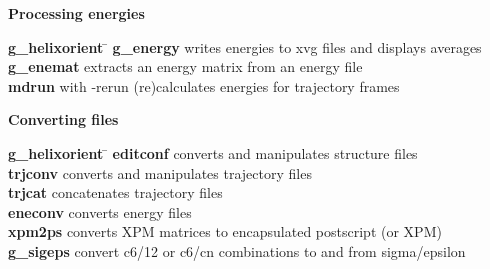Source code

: \begin{description}
\item {\large\bf Processing energies}
\vspace{-2ex}\begin{tabbing}
{\bf g\_helixorient} \= \kill
{\bf g\_energy} \> writes energies to xvg files and displays averages \\
{\bf g\_enemat} \> extracts an energy matrix from an energy file \\
{\bf mdrun} \> with -rerun (re)calculates energies for trajectory frames \\
\end{tabbing}\vspace{-2ex}

\item {\large\bf Converting files}
\vspace{-2ex}\begin{tabbing}
{\bf g\_helixorient} \= \kill
{\bf editconf} \> converts and manipulates structure files \\
{\bf trjconv} \> converts and manipulates trajectory files \\
{\bf trjcat} \> concatenates trajectory files \\
{\bf eneconv} \> converts energy files \\
{\bf xpm2ps} \> converts XPM matrices to encapsulated postscript (or XPM) \\
{\bf g\_sigeps} \> convert c6/12 or c6/cn combinations to and from sigma/epsilon \\
\end{tabbing}\vspace{-2ex}


\end{description}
■ ■ ■ ■ ■
Please filter the entries above down to the lines holding "converts" and copy them.

* **TASK OUTPUT**:
{\bf editconf} \> converts and manipulates structure files \\
{\bf trjconv} \> converts and manipulates trajectory files \\
{\bf eneconv} \> converts energy files \\
{\bf xpm2ps} \> converts XPM matrices to encapsulated postscript (or XPM) \\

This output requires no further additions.